« Benhima m’a dit que Boumediene a proposé que les trois pays
soutiennent des mouvements de libération qui collaboreraient pour expulser les Espagnols
du Sahara. Le roi a dit qu’il préférait voir les Espagnols rester que
d’avoir un Etat indépendant sous contrôle algérien », rapporte Stuart W.

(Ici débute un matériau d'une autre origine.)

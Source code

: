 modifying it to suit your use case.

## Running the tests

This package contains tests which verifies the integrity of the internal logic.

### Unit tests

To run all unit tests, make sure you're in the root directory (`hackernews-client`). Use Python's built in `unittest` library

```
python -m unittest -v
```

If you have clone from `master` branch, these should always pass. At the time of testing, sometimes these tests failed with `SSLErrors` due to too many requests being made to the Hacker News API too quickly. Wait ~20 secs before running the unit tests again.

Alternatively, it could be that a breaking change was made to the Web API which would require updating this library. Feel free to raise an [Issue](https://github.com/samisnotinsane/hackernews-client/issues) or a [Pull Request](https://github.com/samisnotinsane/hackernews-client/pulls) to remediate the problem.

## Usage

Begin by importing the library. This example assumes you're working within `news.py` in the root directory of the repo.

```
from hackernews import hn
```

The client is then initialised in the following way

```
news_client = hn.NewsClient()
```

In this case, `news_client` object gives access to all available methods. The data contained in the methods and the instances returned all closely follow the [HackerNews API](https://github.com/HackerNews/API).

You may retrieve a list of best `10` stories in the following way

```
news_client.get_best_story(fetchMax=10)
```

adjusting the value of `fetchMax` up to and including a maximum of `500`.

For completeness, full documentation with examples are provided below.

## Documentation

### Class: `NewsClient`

Rockwell, ambassadeur des Etats Unis au Maroc, dans un télégramme - rendu
publique par Wikileaks le 8 avril 2013 - adressé au département d’Etat
américain et aux ambassades américaines des Etats concernés, le 27 juillet
1973, suite à sa rencontre avec le ministre marocain des affaires étrangères
Ahmed Taïeb Benhima. Pendant cette entrevue l’ambassadeur américain demande à
Benhima de raconter les débats qui se sont tenus à Agadir, à propos du Sahara,
quelques jours auparavant, les 23 et 24 juillet, entre Hassan II, Houari
Boumediene, le président algérien, et Moktar Ould Daddah, le président
mauritanien.
En 1973, le Sahara
est encore espagnol, mais le Maroc, l’Algérie et la Mauritanie – que Feu SM
Hassan II estime manipulée par l’Algérie – se le disputent. Lors de la
rencontre de juillet 1973 entre les trois chefs d’Etat, Feu SM Hassan II accuse
directement l’Algérie d’avoir trahit sa parole. Ce dernier, selon ses propos
rapportés par Ahmed Taïeb Benhima à l’ambassadeur américain, « a reproché à
Boumediene de réclamer le Sahara après que le Marocain a fait des sacrifices
sur l’accord frontalier. ». L’Algérie avait fait comprendre au Maroc qu’elle ne
réclamait pas le Sahara, selon Feu SM Hassan II. En échange, le Maroc avait
accepté de faire les plus grosses concessions territoriales au moment du tracée
de la frontière entre le Maroc et l’Algérie, lors du traité signé un an plus
tôt, entre les deux Etats.
Depuis, Algérie et
Mauritanie ont renouvelé leur intention de récupérer le Sahara devant
l’Assemblée des Nations unies. Pour Feu SM Hassan II, il est alors impensable
que le Maroc ait un nouveau voisin. « Il a dit que si l’Algérie envisageait la
création d’un Etat sahraoui indépendant, il devait avoir conscience que les
premiers pays à reconnaître un tel Etat ne seraient pas de grandes puissances
mais de petits Etats communistes comme l’Albanie, le nord Vietnam… », rapporte
Ahmed Taïeb Benhima à l’ambassadeur. Inimaginable. Le Maroc « ne peut pas
tolérer l’existence d’un Etat affilié au communisme à ses frontières », aurait
affirmé Feu SM le Roi devant Houari Boumediene et Moktar Ould Daddah. Cette
référence au communisme est sans doute faite par Benhima pour rappeler aux
Etats Unis que le Maroc a les mêmes ennemis qu’eux. Dans un autre télégramme,
les raisons d’opposition du Maroc à un Etat indépendant apparaissent plus
clairement. « Il [Ahmed Taïeb Benhima, ndlr] a clairement exprimé que le Maroc
ne pouvait pas tolérer que cette région, traditionnellement sur la route des
invasions vers le Maroc, puisse tomber entre les mains d’un régime local faible
pour devenir facilement la proie de l’influence algérienne ou libyenne »,
rapporte l’ambassadeur américain à Rabat. En somme, pour le Maroc, le Sahara
est une zone tampon. Si l’Algérie s’en saisissait le royaume serait enclavé,
donc plus faible, et vulnérable aux pressions algériennes…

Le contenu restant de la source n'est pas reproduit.